One of the biggest obstacles preventing the mass adoption of AI in high-stakes industries like finance and healthcare is unreliability. We’ve all seen it: an AI model provides an answer with absolute confidence, only for it to be completely fabricated—a phenomenon known as "hallucination." While the world is mesmerized by AI’s speed, @Mira - Trust Layer of AI _network is focusing on its truth.


​The Power of "Claim Decomposition"


​What makes Mira fundamentally different is its unique verification pipeline. Instead of trying to verify a long AI response as a single block, the network uses a process called "Claim Decomposition." This involves breaking down complex AI-generated statements into "atomic claims." For example, if an AI says "The market cap of $MIRA is X and it is listed on Y," the network splits this into two distinct, verifiable points. These claims are then distributed across a decentralized network of independent validator nodes.

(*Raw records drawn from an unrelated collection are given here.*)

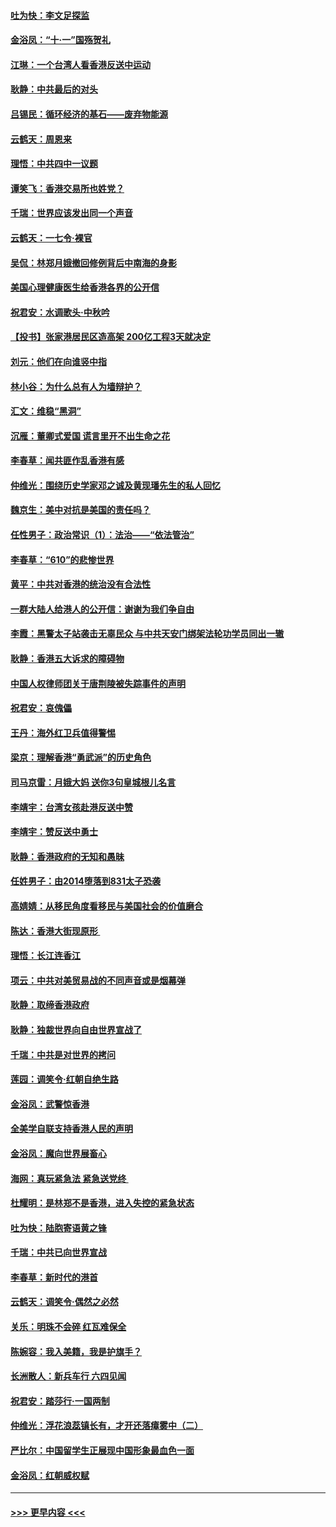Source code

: #### [吐为快：李文足探监](../pages/nsc993/n11509622.md?t=09110300) 
#### [金浴凤：“十‧一”国殇贺礼](../pages/nsc993/n11509593.md?t=09110300) 
#### [江琳：一个台湾人看香港反送中运动](../pages/nsc993/n11509211.md?t=09110300) 
#### [耿静：中共最后的对头](../pages/nsc993/n11508308.md?t=09110300) 
#### [吕锡民：循环经济的基石——废弃物能源](../pages/nsc993/n11508212.md?t=09110300) 
#### [云鹤天：周恩来](../pages/nsc993/n11508055.md?t=09110300) 
#### [理悟：中共四中一议题](../pages/nsc993/n11507782.md?t=09110300) 
#### [谭笑飞：香港交易所也姓党？](../pages/nsc993/n11507753.md?t=09110300) 
#### [千瑞：世界应该发出同一个声音](../pages/nsc993/n11507290.md?t=09110300) 
#### [云鹤天：一七令‧裸官](../pages/nsc993/n11507177.md?t=09110300) 
#### [吴侃：林郑月娥撤回修例背后中南海的身影](../pages/nsc993/n11506876.md?t=09110300) 
#### [美国心理健康医生给香港各界的公开信](../pages/nsc993/n11506809.md?t=09110300) 
#### [祝君安：水调歌头‧中秋吟](../pages/nsc993/n11506758.md?t=09110300) 
#### [【投书】张家港居民区造高架 200亿工程3天就决定](../pages/nsc993/n11506682.md?t=09110300) 
#### [刘元：他们在向谁竖中指](../pages/nsc993/n11505384.md?t=09110300) 
#### [林小谷：为什么总有人为墙辩护？](../pages/nsc993/n11505226.md?t=09110300) 
#### [汇文：维稳“黑洞”](../pages/nsc993/n11504347.md?t=09110300) 
#### [沉雁：董卿式爱国 谎言里开不出生命之花](../pages/nsc993/n11503215.md?t=09110300) 
#### [李春草：闻共匪作乱香港有感](../pages/nsc993/n11503072.md?t=09110300) 
#### [仲维光：围绕历史学家邓之诚及黄现璠先生的私人回忆](../pages/nsc993/n11501330.md?t=09110300) 
#### [魏京生：美中对抗是美国的责任吗？](../pages/nsc993/n11500723.md?t=09110300) 
#### [任性男子：政治常识（1）：法治——“依法管治”](../pages/nsc993/n11500791.md?t=09110300) 
#### [李春草：“610”的悲惨世界](../pages/nsc993/n11501141.md?t=09110300) 
#### [黄平：中共对香港的统治没有合法性](../pages/nsc993/n11499473.md?t=09110300) 
#### [一群大陆人给港人的公开信：谢谢为我们争自由](../pages/nsc993/n11500402.md?t=09110300) 
#### [李霞：黑警太子站袭击无辜民众 与中共天安门绑架法轮功学员同出一辙](../pages/nsc993/n11499805.md?t=09110300) 
#### [耿静：香港五大诉求的障碍物](../pages/nsc993/n11497578.md?t=09110300) 
#### [中国人权律师团关于唐荆陵被失踪事件的声明](../pages/nsc993/n11500014.md?t=09110300) 
#### [祝君安：哀傀儡](../pages/nsc993/n11499776.md?t=09110300) 
#### [王丹：海外红卫兵值得警惕](../pages/nsc993/n11498138.md?t=09110300) 
#### [梁京：理解香港“勇武派”的历史角色](../pages/nsc993/n11498006.md?t=09110300) 
#### [司马京雷：月娥大妈  送你3句皇城根儿名言](../pages/nsc993/n11497885.md?t=09110300) 
#### [李靖宇：台湾女孩赴港反送中赞](../pages/nsc993/n11497721.md?t=09110300) 
#### [李靖宇：赞反送中勇士](../pages/nsc993/n11497452.md?t=09110300) 
#### [耿静：香港政府的无知和愚昧](../pages/nsc993/n11494238.md?t=09110300) 
#### [任姓男子：由2014堕落到831太子恐袭](../pages/nsc993/n11496683.md?t=09110300) 
#### [高婧婧：从移民角度看移民与美国社会的价值磨合](../pages/nsc993/n11495757.md?t=09110300) 
#### [陈达：香港大街现原形 ](../pages/nsc993/n11495441.md?t=09110300) 
#### [理悟：长江连香江](../pages/nsc993/n11495377.md?t=09110300) 
#### [项云：中共对美贸易战的不同声音或是烟幕弹](../pages/nsc993/n11494929.md?t=09110300) 
#### [耿静：取缔香港政府](../pages/nsc993/n11494218.md?t=09110300) 
#### [耿静：独裁世界向自由世界宣战了](../pages/nsc993/n11494190.md?t=09110300) 
#### [千瑞：中共是对世界的拷问](../pages/nsc993/n11493021.md?t=09110300) 
#### [莲园：调笑令‧红朝自绝生路](../pages/nsc993/n11493011.md?t=09110300) 
#### [金浴凤：武警惊香港](../pages/nsc993/n11492994.md?t=09110300) 
#### [全美学自联支持香港人民的声明](../pages/nsc993/n11492630.md?t=09110300) 
#### [金浴凤：魔向世界展畜心](../pages/nsc993/n11492599.md?t=09110300) 
#### [海网：真玩紧急法 紧急送党终 ](../pages/nsc993/n11492535.md?t=09110300) 
#### [杜耀明：是林郑不是香港，进入失控的紧急状态](../pages/nsc993/n11491420.md?t=09110300) 
#### [吐为快：陆胞寄语黄之锋](../pages/nsc993/n11491117.md?t=09110300) 
#### [千瑞：中共已向世界宣战](../pages/nsc993/n11490123.md?t=09110300) 
#### [李春草：新时代的港首](../pages/nsc993/n11489864.md?t=09110300) 
#### [云鹤天：调笑令·偶然之必然](../pages/nsc993/n11489701.md?t=09110300) 
#### [关乐：明珠不会碎 红瓦难保全](../pages/nsc993/n11489647.md?t=09110300) 
#### [陈婉容：我入美籍，我是护旗手？](../pages/nsc993/n11487908.md?t=09110300) 
#### [长洲散人：新兵车行 六四见闻](../pages/nsc993/n11487729.md?t=09110300) 
#### [祝君安：踏莎行‧一国两制](../pages/nsc993/n11487699.md?t=09110300) 
#### [仲维光：浮花浪蕊镇长有，才开还落瘴雾中（二）](../pages/nsc993/n11483286.md?t=09110300) 
#### [严比尔：中国留学生正展现中国形象最血色一面](../pages/nsc993/n11485145.md?t=09110300) 
#### [金浴凤：红朝威权赋](../pages/nsc993/n11485191.md?t=09110300) 

----
#### [ >>> 更早内容 <<< ](../indexes/nsc993-earlier.md)
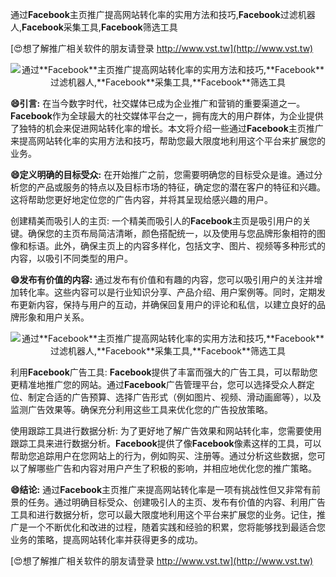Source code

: 通过**Facebook**主页推广提高网站转化率的实用方法和技巧,**Facebook**过滤机器人,**Facebook**采集工具,**Facebook**筛选工具

[😍想了解推广相关软件的朋友请登录 http://www.vst.tw](http://www.vst.tw)

 <center><img src="https://vst.tw/MP4/tuiguang/png/5.png" alt="通过**Facebook**主页推广提高网站转化率的实用方法和技巧,**Facebook**过滤机器人,**Facebook**采集工具,**Facebook**筛选工具"></center>

**😄引言:**
在当今数字时代，社交媒体已成为企业推广和营销的重要渠道之一。**Facebook**作为全球最大的社交媒体平台之一，拥有庞大的用户群体，为企业提供了独特的机会来促进网站转化率的增长。本文将介绍一些通过**Facebook**主页推广来提高网站转化率的实用方法和技巧，帮助您最大限度地利用这个平台来扩展您的业务。

**😄定义明确的目标受众:**
在开始推广之前，您需要明确您的目标受众是谁。通过分析您的产品或服务的特点以及目标市场的特征，确定您的潜在客户的特征和兴趣。这将帮助您更好地定位您的广告内容，并将其呈现给感兴趣的用户。

创建精美而吸引人的主页:
一个精美而吸引人的**Facebook**主页是吸引用户的关键。确保您的主页布局简洁清晰，颜色搭配统一，以及使用与您品牌形象相符的图像和标语。此外，确保主页上的内容多样化，包括文字、图片、视频等多种形式的内容，以吸引不同类型的用户。

**😄发布有价值的内容:**
通过发布有价值和有趣的内容，您可以吸引用户的关注并增加转化率。这些内容可以是行业知识分享、产品介绍、用户案例等。同时，定期发布更新内容，保持与用户的互动，并确保回复用户的评论和私信，以建立良好的品牌形象和用户关系。

 <center><img src="https://vst.tw/MP4/tuiguang/png/6.png" alt="通过**Facebook**主页推广提高网站转化率的实用方法和技巧,**Facebook**过滤机器人,**Facebook**采集工具,**Facebook**筛选工具"></center>

利用**Facebook**广告工具:
**Facebook**提供了丰富而强大的广告工具，可以帮助您更精准地推广您的网站。通过**Facebook**广告管理平台，您可以选择受众人群定位、制定合适的广告预算、选择广告形式（例如图片、视频、滑动画廊等），以及监测广告效果等。确保充分利用这些工具来优化您的广告投放策略。

使用跟踪工具进行数据分析:
为了更好地了解广告效果和网站转化率，您需要使用跟踪工具来进行数据分析。**Facebook**提供了像**Facebook**像素这样的工具，可以帮助您追踪用户在您网站上的行为，例如购买、注册等。通过分析这些数据，您可以了解哪些广告和内容对用户产生了积极的影响，并相应地优化您的推广策略。

**😄结论:**
通过**Facebook**主页推广来提高网站转化率是一项有挑战性但又非常有前景的任务。通过明确目标受众、创建吸引人的主页、发布有价值的内容、利用广告工具和进行数据分析，您可以最大限度地利用这个平台来扩展您的业务。记住，推广是一个不断优化和改进的过程，随着实践和经验的积累，您将能够找到最适合您业务的策略，提高网站转化率并获得更多的成功。

[😍想了解推广相关软件的朋友请登录 http://www.vst.tw](http://www.vst.tw)



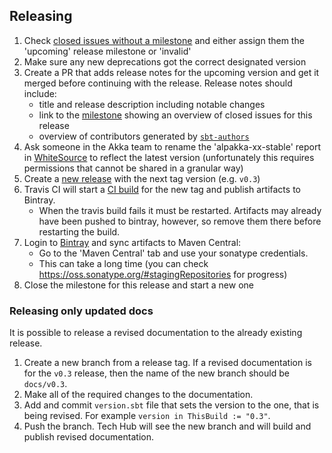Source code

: ## Releasing

1. Check [closed issues without a milestone](https://github.com/akka/alpakka/issues?utf8=%E2%9C%93&q=is%3Aissue%20is%3Aclosed%20no%3Amilestone) and either assign them the 'upcoming' release milestone or 'invalid'
1. Make sure any new deprecations got the correct designated version
1. Create a PR that adds release notes for the upcoming version and get it merged before continuing with the release. Release notes should include:
    * title and release description including notable changes
    * link to the [milestone](https://github.com/akka/alpakka/milestones) showing an overview of closed issues for this release
    * overview of contributors generated by [`sbt-authors`](https://github.com/2m/authors)
1. Ask someone in the Akka team to rename the 'alpakka-xx-stable' report in [WhiteSource](https://saas.whitesourcesoftware.com) to reflect the latest version (unfortunately this requires permissions that cannot be shared in a granular way)
1. Create a [new release](https://github.com/akka/alpakka/releases/new) with the next tag version (e.g. `v0.3`)
1. Travis CI will start a [CI build](https://travis-ci.org/akka/alpakka/builds) for the new tag and publish artifacts to Bintray.
    * When the travis build fails it must be restarted. Artifacts may already have been pushed to bintray, however, so remove them there before restarting the build.
1. Login to [Bintray](https://bintray.com/akka/maven/alpakka) and sync artifacts to Maven Central:
    * Go to the 'Maven Central' tab and use your sonatype credentials.
    * This can take a long time (you can check https://oss.sonatype.org/#stagingRepositories for progress)
1. Close the milestone for this release and start a new one

### Releasing only updated docs

It is possible to release a revised documentation to the already existing release.

1. Create a new branch from a release tag. If a revised documentation is for the `v0.3` release, then the name of the new branch should be `docs/v0.3`.
2. Make all of the required changes to the documentation.
3. Add and commit `version.sbt` file that sets the version to the one, that is being revised. For example `version in ThisBuild := "0.3"`.
4. Push the branch. Tech Hub will see the new branch and will build and publish revised documentation.
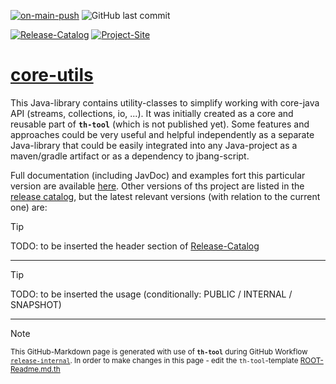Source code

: [![on-main-push](https://github.com/krm-demo/core-utils/actions/workflows/on-main-push.yml/badge.svg)](https://github.com/krm-demo/core-utils/actions/workflows/on-main-push.yml)
![GitHub last commit](https://img.shields.io/github/last-commit/krm-demo/core-utils)

[![Release-Catalog](https://img.shields.io/badge/GH--Pages-Release_Catalog-blue)](https://krm-demo.github.io/core-utils/)
[![Project-Site](https://img.shields.io/badge/GH--Pages-core--utils:21.05.002--SNAPSHOT-blue)](https://krm-demo.github.io/core-utils/core-utils-21.05.002-SNAPSHOT)

# <u>core-utils</u>

This Java-library contains utility-classes to simplify working with core-java API (streams, collections, io, ...).
It was initially created as a core and reusable part of **`th-tool`** (which is not published yet).
Some features and approaches could be very useful and helpful independently as a separate Java-library
that could be easily integrated into any Java-project as a maven/gradle artifact or as a dependency to jbang-script.

Full documentation (including JavDoc) and examples fort this particular version are available [here](https://krm-demo.github.io/core-utils/core-utils-21.05.002-SNAPSHOT).
Other versions of ths project are listed in the [release catalog](https://krm-demo.github.io/core-utils/),
but the latest relevant versions (with relation to the current one) are:

> [!TIP]
> TODO: to be inserted the header section of [Release-Catalog](https://krm-demo.github.io/core-utils/)

---

> [!TIP]
> TODO: to be inserted the usage (conditionally: PUBLIC / INTERNAL / SNAPSHOT)

---

> [!NOTE]
> <small>This GitHub-Markdown page is generated with use of **`th-tool`** 
> during GitHub Workflow [`release-internal`](https://github.com/krm-demo/core-utils/actions/runs/18175423616).
> In order to make changes in this page - edit the `th-tool`-template 
> [ROOT-Readme.md.th](https://github.com/krm-demo/core-utils/blob/main/.github/th-templates/ROOT-Readme.md.th)</small>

​A Hybrid Consensus for a New Era


​To ensure the integrity of these validators, Mira utilizes a sophisticated hybrid model. By combining Proof-of-Stake (PoS) with a specialized form of Proof-of-Work (PoW), the network ensures that node operators aren't just "guessing."



  • PoS provides the economic security—validators must stake $MIRA tokens, meaning they have skin in the game.


  • PoW in this context refers to the actual computational work of AI inference and verification.


​If a node provides false verification, their stake can be slashed, creating a powerful economic incentive for honesty.


​Why #Mira is the "Trust Layer"


​As we move toward a world of autonomous AI agents, we cannot rely on centralized "black boxes" to tell us what is true. By building a decentralized, verifiable infrastructure, @mira_network is effectively creating the Trust Layer of AI.


​Whether you are a developer looking for reliable model outputs or a holder of $MIRA supporting the infrastructure, you are part of a movement that prioritizes accuracy over mere automation. The future of AI isn't just about being smart; it's about being provably correct.